▸ **WORK ORDER**: Please copy out the entries below exactly, beginning with the line that contains "首通獎勵 | 掉落獎勵 |" and ending with the line that contains "[13-4 為了正義](/cn/Main Story/Chapter", and include nothing outside that span.

▸ **DATASET**:
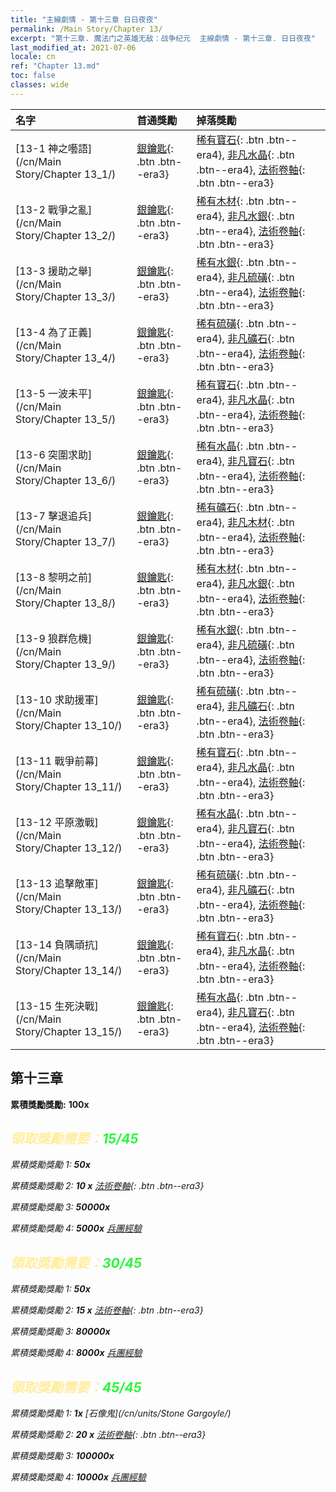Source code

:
 ```yaml
---
title: "主線劇情 - 第十三章 日日夜夜"
permalink: /Main Story/Chapter 13/
excerpt: "第十三章. 魔法门之英雄无敌：战争纪元  主線劇情 - 第十三章. 日日夜夜"
last_modified_at: 2021-07-06
locale: cn
ref: "Chapter 13.md"
toc: false
classes: wide
---
```


  | 名字 |  首通獎勵 | 掉落獎勵 |
  |:------------|:------------|:------------| 
  | [13-1 神之囈語](/cn/Main Story/Chapter 13_1/) | [銀鑰匙](/cn/Items/con_693/){: .btn .btn--era3} | [稀有寶石](/cn/Items/mat_44/){: .btn .btn--era4}, [非凡水晶](/cn/Items/mat_38/){: .btn .btn--era4}, [法術卷軸](/cn/Items/con_694/){: .btn .btn--era3} |
  | [13-2 戰爭之亂](/cn/Main Story/Chapter 13_2/) | [銀鑰匙](/cn/Items/con_693/){: .btn .btn--era3} | [稀有木材](/cn/Items/mat_41/){: .btn .btn--era4}, [非凡水銀](/cn/Items/mat_35/){: .btn .btn--era4}, [法術卷軸](/cn/Items/con_694/){: .btn .btn--era3} |
  | [13-3 援助之舉](/cn/Main Story/Chapter 13_3/) | [銀鑰匙](/cn/Items/con_693/){: .btn .btn--era3} | [稀有水銀](/cn/Items/mat_42/){: .btn .btn--era4}, [非凡硫磺](/cn/Items/mat_36/){: .btn .btn--era4}, [法術卷軸](/cn/Items/con_694/){: .btn .btn--era3} |
  | [13-4 為了正義](/cn/Main Story/Chapter 13_4/) | [銀鑰匙](/cn/Items/con_693/){: .btn .btn--era3} | [稀有硫磺](/cn/Items/mat_43/){: .btn .btn--era4}, [非凡礦石](/cn/Items/mat_33/){: .btn .btn--era4}, [法術卷軸](/cn/Items/con_694/){: .btn .btn--era3} |
  | [13-5 一波未平](/cn/Main Story/Chapter 13_5/) | [銀鑰匙](/cn/Items/con_693/){: .btn .btn--era3} | [稀有寶石](/cn/Items/mat_44/){: .btn .btn--era4}, [非凡水晶](/cn/Items/mat_38/){: .btn .btn--era4}, [法術卷軸](/cn/Items/con_694/){: .btn .btn--era3} |
  | [13-6 突圍求助](/cn/Main Story/Chapter 13_6/) | [銀鑰匙](/cn/Items/con_693/){: .btn .btn--era3} | [稀有水晶](/cn/Items/mat_45/){: .btn .btn--era4}, [非凡寶石](/cn/Items/mat_37/){: .btn .btn--era4}, [法術卷軸](/cn/Items/con_694/){: .btn .btn--era3} |
  | [13-7 擊退追兵](/cn/Main Story/Chapter 13_7/) | [銀鑰匙](/cn/Items/con_693/){: .btn .btn--era3} | [稀有礦石](/cn/Items/mat_40/){: .btn .btn--era4}, [非凡木材](/cn/Items/mat_34/){: .btn .btn--era4}, [法術卷軸](/cn/Items/con_694/){: .btn .btn--era3} |
  | [13-8 黎明之前](/cn/Main Story/Chapter 13_8/) | [銀鑰匙](/cn/Items/con_693/){: .btn .btn--era3} | [稀有木材](/cn/Items/mat_41/){: .btn .btn--era4}, [非凡水銀](/cn/Items/mat_35/){: .btn .btn--era4}, [法術卷軸](/cn/Items/con_694/){: .btn .btn--era3} |
  | [13-9 狼群危機](/cn/Main Story/Chapter 13_9/) | [銀鑰匙](/cn/Items/con_693/){: .btn .btn--era3} | [稀有水銀](/cn/Items/mat_42/){: .btn .btn--era4}, [非凡硫磺](/cn/Items/mat_36/){: .btn .btn--era4}, [法術卷軸](/cn/Items/con_694/){: .btn .btn--era3} |
  | [13-10 求助援軍](/cn/Main Story/Chapter 13_10/) | [銀鑰匙](/cn/Items/con_693/){: .btn .btn--era3} | [稀有硫磺](/cn/Items/mat_43/){: .btn .btn--era4}, [非凡礦石](/cn/Items/mat_33/){: .btn .btn--era4}, [法術卷軸](/cn/Items/con_694/){: .btn .btn--era3} |
  | [13-11 戰爭前幕](/cn/Main Story/Chapter 13_11/) | [銀鑰匙](/cn/Items/con_693/){: .btn .btn--era3} | [稀有寶石](/cn/Items/mat_44/){: .btn .btn--era4}, [非凡水晶](/cn/Items/mat_38/){: .btn .btn--era4}, [法術卷軸](/cn/Items/con_694/){: .btn .btn--era3} |
  | [13-12 平原激戰](/cn/Main Story/Chapter 13_12/) | [銀鑰匙](/cn/Items/con_693/){: .btn .btn--era3} | [稀有水晶](/cn/Items/mat_45/){: .btn .btn--era4}, [非凡寶石](/cn/Items/mat_37/){: .btn .btn--era4}, [法術卷軸](/cn/Items/con_694/){: .btn .btn--era3} |
  | [13-13 追擊敵軍](/cn/Main Story/Chapter 13_13/) | [銀鑰匙](/cn/Items/con_693/){: .btn .btn--era3} | [稀有硫磺](/cn/Items/mat_43/){: .btn .btn--era4}, [非凡礦石](/cn/Items/mat_33/){: .btn .btn--era4}, [法術卷軸](/cn/Items/con_694/){: .btn .btn--era3} |
  | [13-14 負隅頑抗](/cn/Main Story/Chapter 13_14/) | [銀鑰匙](/cn/Items/con_693/){: .btn .btn--era3} | [稀有寶石](/cn/Items/mat_44/){: .btn .btn--era4}, [非凡水晶](/cn/Items/mat_38/){: .btn .btn--era4}, [法術卷軸](/cn/Items/con_694/){: .btn .btn--era3} |
  | [13-15 生死決戰](/cn/Main Story/Chapter 13_15/) | [銀鑰匙](/cn/Items/con_693/){: .btn .btn--era3} | [稀有水晶](/cn/Items/mat_45/){: .btn .btn--era4}, [非凡寶石](/cn/Items/mat_37/){: .btn .btn--era4}, [法術卷軸](/cn/Items/con_694/){: .btn .btn--era3} |


##  第十三章

 **累積獎勵獎勵:**  **100x** <i class="fas fa-gem"/>



## <span style="color: #ffeea0">   領取獎勵需要：</span><span style="color: #27f73a">15/45</span>

 累積獎勵獎勵 1:  **50x** <i class="fas fa-gem"/>

 累積獎勵獎勵 2: **10 x** [法術卷軸](/cn/Items/con_694/){: .btn .btn--era3}

 累積獎勵獎勵 3:  **50000x** <i class="fas fa-coins"/>

 累積獎勵獎勵 4:  **5000x** [兵團經驗](/cn/Items/con_902/)



## <span style="color: #ffeea0">   領取獎勵需要：</span><span style="color: #27f73a">30/45</span>

 累積獎勵獎勵 1:  **50x** <i class="fas fa-gem"/>

 累積獎勵獎勵 2: **15 x** [法術卷軸](/cn/Items/con_694/){: .btn .btn--era3}

 累積獎勵獎勵 3:  **80000x** <i class="fas fa-coins"/>

 累積獎勵獎勵 4:  **8000x** [兵團經驗](/cn/Items/con_902/)



## <span style="color: #ffeea0">   領取獎勵需要：</span><span style="color: #27f73a">45/45</span>

 累積獎勵獎勵 1:  **1x** [石像鬼](/cn/units/Stone Gargoyle/)

 累積獎勵獎勵 2: **20 x** [法術卷軸](/cn/Items/con_694/){: .btn .btn--era3}

 累積獎勵獎勵 3:  **100000x** <i class="fas fa-coins"/>

 累積獎勵獎勵 4:  **10000x** [兵團經驗](/cn/Items/con_902/)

▸ **SOLUTION TO THIS EXERCISE**:
  | 名字 |  首通獎勵 | 掉落獎勵 |
  |:------------|:------------|:------------| 
  | [13-1 神之囈語](/cn/Main Story/Chapter 13_1/) | [銀鑰匙](/cn/Items/con_693/){: .btn .btn--era3} | [稀有寶石](/cn/Items/mat_44/){: .btn .btn--era4}, [非凡水晶](/cn/Items/mat_38/){: .btn .btn--era4}, [法術卷軸](/cn/Items/con_694/){: .btn .btn--era3} |
  | [13-2 戰爭之亂](/cn/Main Story/Chapter 13_2/) | [銀鑰匙](/cn/Items/con_693/){: .btn .btn--era3} | [稀有木材](/cn/Items/mat_41/){: .btn .btn--era4}, [非凡水銀](/cn/Items/mat_35/){: .btn .btn--era4}, [法術卷軸](/cn/Items/con_694/){: .btn .btn--era3} |
  | [13-3 援助之舉](/cn/Main Story/Chapter 13_3/) | [銀鑰匙](/cn/Items/con_693/){: .btn .btn--era3} | [稀有水銀](/cn/Items/mat_42/){: .btn .btn--era4}, [非凡硫磺](/cn/Items/mat_36/){: .btn .btn--era4}, [法術卷軸](/cn/Items/con_694/){: .btn .btn--era3} |
  | [13-4 為了正義](/cn/Main Story/Chapter 13_4/) | [銀鑰匙](/cn/Items/con_693/){: .btn .btn--era3} | [稀有硫磺](/cn/Items/mat_43/){: .btn .btn--era4}, [非凡礦石](/cn/Items/mat_33/){: .btn .btn--era4}, [法術卷軸](/cn/Items/con_694/){: .btn .btn--era3} |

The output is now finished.